# TASK DESCRIPTION
Report every line of the entries that contains the word "subequations".

Stored data
╭──
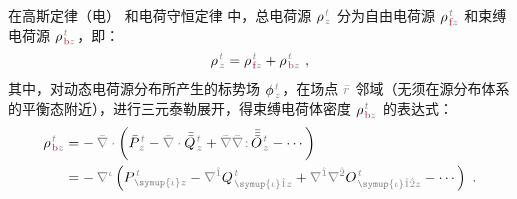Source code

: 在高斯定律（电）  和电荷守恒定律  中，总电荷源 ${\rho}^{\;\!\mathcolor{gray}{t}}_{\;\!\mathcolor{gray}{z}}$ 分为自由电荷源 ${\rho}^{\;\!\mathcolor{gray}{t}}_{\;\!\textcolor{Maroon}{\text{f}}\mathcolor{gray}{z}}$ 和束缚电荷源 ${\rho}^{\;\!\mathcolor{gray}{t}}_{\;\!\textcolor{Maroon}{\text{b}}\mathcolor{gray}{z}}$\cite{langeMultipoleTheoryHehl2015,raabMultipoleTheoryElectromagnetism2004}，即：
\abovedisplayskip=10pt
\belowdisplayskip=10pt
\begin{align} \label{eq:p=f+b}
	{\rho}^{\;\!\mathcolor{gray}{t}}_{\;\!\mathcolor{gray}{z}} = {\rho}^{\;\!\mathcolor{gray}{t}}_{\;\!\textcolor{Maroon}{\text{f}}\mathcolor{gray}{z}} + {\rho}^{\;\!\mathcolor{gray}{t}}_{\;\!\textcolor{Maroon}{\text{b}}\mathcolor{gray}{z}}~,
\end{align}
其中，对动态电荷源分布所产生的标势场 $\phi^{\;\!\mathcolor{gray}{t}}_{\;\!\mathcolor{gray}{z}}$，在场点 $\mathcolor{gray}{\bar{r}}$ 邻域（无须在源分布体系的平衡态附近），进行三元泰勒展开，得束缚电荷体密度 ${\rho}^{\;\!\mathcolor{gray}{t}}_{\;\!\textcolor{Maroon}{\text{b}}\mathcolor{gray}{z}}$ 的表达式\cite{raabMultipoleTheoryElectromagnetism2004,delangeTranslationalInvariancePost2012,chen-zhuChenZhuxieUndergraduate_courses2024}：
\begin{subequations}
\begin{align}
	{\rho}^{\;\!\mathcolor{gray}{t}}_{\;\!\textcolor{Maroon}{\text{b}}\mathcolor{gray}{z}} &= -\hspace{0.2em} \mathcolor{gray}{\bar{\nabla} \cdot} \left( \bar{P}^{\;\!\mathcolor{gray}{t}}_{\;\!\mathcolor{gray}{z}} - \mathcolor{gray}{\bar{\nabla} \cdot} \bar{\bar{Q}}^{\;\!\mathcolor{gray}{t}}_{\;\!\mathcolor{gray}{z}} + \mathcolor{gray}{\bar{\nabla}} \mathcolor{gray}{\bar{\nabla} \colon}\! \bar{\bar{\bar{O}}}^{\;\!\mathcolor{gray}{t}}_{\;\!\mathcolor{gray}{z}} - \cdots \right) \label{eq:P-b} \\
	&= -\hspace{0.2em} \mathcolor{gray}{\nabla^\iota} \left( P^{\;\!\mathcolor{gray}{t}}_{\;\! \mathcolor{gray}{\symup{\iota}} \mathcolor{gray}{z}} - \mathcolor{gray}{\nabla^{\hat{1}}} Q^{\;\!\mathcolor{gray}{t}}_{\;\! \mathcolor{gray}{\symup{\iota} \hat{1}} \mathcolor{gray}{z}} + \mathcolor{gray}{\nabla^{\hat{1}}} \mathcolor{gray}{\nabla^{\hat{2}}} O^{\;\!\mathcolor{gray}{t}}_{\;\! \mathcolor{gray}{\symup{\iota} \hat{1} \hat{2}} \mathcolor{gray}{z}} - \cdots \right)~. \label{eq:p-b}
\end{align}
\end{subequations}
╰──
╭──
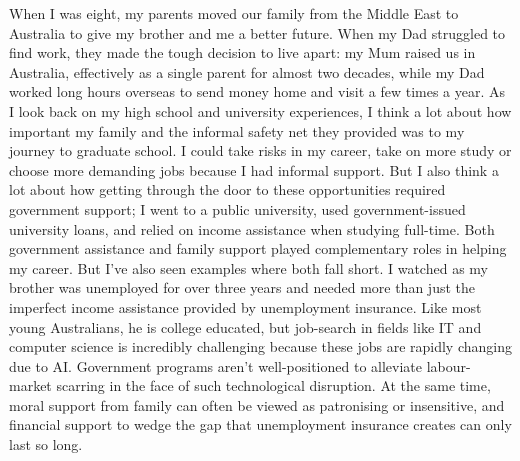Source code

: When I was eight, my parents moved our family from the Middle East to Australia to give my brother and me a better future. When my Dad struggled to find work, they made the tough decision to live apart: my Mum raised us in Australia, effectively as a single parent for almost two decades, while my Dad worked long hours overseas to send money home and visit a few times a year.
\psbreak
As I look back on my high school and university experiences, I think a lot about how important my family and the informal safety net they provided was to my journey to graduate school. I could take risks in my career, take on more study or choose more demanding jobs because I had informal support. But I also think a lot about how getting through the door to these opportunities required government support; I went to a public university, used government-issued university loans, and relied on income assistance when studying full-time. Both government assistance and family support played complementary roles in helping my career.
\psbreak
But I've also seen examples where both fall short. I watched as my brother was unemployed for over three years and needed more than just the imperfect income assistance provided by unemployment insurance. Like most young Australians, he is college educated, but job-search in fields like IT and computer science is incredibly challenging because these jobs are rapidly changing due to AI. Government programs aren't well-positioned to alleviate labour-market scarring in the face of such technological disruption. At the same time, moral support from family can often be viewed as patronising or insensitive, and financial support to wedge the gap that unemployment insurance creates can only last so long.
╰──
# YOUR SOLUTION
\begin{subequations}
\end{subequations}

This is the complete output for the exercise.